=== Exercise instructions ===
Word for word, copy the line containing "1. 每个图灵机都可以编码为Petri网" and each line after it in the records below, ending with the last line.

=== Records supplied ===

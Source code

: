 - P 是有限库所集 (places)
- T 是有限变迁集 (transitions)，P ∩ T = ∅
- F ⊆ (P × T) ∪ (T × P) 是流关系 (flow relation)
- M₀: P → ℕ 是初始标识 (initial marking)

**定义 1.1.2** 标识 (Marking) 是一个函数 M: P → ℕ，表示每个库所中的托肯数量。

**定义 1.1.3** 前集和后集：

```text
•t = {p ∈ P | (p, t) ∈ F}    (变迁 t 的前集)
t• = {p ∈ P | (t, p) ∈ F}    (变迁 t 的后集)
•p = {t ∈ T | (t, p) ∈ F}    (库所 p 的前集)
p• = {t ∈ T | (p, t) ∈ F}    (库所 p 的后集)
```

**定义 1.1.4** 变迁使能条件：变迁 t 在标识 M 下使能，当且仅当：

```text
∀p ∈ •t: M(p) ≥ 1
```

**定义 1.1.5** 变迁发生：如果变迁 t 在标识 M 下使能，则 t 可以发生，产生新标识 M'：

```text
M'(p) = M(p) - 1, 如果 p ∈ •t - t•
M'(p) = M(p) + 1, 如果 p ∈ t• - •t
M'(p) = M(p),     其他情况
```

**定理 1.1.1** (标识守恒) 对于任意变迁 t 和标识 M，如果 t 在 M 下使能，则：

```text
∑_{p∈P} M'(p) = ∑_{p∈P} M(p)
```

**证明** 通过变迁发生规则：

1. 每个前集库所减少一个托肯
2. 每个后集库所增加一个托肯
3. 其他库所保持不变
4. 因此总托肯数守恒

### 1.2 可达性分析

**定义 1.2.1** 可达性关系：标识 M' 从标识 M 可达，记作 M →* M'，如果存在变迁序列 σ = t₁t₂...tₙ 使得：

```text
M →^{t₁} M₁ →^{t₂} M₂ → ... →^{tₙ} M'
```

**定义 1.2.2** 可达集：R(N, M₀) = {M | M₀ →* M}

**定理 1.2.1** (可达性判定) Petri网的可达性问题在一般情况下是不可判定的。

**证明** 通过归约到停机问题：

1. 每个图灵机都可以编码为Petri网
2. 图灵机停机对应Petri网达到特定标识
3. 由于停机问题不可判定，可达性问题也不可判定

=== Task solution ===
1. 每个图灵机都可以编码为Petri网
2. 图灵机停机对应Petri网达到特定标识
3. 由于停机问题不可判定，可达性问题也不可判定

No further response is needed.